Lines with "animated": report how many there are in the listing below, giving the number and nothing else.

·····

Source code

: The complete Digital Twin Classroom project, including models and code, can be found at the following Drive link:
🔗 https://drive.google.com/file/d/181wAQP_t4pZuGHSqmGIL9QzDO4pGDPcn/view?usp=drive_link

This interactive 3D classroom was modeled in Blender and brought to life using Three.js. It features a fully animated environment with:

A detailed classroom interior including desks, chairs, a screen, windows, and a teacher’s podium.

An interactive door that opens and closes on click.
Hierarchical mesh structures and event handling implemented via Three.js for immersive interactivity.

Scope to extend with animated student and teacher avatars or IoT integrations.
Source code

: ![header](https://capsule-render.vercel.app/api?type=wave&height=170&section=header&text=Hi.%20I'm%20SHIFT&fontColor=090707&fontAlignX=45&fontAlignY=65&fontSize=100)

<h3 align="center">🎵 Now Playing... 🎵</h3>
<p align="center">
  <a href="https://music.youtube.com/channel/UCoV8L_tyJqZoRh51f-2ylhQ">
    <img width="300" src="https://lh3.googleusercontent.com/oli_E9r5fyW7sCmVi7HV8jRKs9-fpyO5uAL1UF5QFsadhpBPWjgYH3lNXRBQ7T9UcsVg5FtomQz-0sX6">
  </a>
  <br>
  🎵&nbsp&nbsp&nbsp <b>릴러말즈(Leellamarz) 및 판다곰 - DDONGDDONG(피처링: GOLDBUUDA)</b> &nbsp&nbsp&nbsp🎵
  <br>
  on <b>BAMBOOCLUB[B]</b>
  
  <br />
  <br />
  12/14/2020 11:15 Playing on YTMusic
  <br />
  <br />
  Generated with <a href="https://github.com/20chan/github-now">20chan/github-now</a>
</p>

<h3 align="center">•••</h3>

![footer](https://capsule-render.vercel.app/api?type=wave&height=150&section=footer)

·····

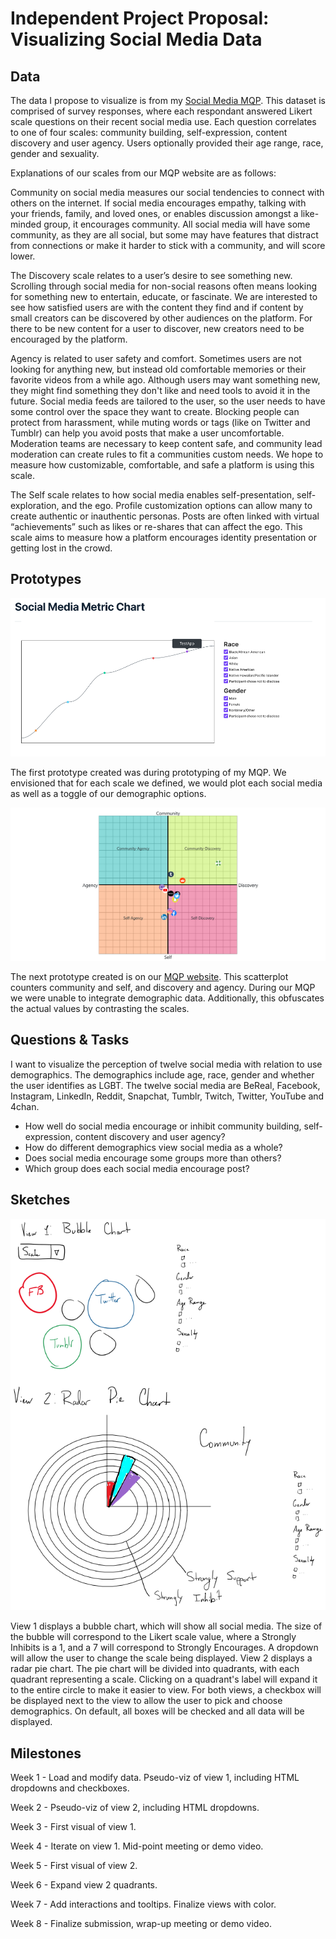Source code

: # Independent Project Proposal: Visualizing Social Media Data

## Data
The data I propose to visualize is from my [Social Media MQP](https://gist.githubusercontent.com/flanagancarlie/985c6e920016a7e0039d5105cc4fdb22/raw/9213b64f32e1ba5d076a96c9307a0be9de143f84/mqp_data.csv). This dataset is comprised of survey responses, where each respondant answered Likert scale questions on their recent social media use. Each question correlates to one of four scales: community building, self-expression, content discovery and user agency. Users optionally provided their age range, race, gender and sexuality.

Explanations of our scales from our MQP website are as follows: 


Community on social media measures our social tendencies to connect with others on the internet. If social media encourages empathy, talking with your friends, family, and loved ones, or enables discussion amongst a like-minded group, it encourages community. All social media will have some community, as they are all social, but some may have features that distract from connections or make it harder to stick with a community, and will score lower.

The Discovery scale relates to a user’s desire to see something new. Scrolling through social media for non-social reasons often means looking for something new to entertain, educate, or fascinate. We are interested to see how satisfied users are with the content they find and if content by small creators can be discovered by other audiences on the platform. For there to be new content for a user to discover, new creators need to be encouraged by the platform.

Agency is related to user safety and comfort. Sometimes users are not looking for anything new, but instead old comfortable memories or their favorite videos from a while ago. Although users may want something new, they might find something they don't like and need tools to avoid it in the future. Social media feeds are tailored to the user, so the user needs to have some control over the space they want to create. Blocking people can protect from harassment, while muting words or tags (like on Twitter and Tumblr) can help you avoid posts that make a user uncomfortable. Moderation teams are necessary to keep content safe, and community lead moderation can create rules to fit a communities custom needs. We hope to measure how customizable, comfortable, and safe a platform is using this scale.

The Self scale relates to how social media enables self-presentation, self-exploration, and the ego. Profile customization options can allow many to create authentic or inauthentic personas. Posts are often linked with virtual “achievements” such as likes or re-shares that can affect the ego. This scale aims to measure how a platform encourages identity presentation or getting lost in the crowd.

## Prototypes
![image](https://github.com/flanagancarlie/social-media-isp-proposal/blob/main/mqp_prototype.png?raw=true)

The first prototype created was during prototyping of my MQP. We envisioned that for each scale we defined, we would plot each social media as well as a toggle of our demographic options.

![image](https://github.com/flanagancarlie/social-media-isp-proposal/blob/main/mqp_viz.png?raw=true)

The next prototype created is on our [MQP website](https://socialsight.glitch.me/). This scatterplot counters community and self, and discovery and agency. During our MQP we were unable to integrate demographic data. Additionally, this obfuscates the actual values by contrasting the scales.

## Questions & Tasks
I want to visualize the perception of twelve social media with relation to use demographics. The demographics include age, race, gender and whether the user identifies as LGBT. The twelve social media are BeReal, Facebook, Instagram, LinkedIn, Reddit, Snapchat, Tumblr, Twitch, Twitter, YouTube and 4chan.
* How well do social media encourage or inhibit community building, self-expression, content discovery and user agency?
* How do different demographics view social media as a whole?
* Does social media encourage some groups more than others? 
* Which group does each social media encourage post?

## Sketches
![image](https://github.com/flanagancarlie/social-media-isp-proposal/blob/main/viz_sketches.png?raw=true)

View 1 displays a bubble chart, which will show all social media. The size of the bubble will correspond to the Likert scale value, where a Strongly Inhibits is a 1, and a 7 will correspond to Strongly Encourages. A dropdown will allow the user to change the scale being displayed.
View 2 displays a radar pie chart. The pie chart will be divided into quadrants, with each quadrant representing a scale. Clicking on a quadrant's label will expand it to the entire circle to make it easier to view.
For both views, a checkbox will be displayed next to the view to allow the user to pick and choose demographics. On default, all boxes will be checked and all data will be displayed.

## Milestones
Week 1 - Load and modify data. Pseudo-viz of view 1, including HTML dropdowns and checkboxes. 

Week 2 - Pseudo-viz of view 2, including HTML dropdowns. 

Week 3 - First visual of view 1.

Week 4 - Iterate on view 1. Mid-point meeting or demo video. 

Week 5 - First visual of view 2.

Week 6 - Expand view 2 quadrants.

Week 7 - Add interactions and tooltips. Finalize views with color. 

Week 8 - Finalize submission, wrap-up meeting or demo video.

·····

* OUTPUT
2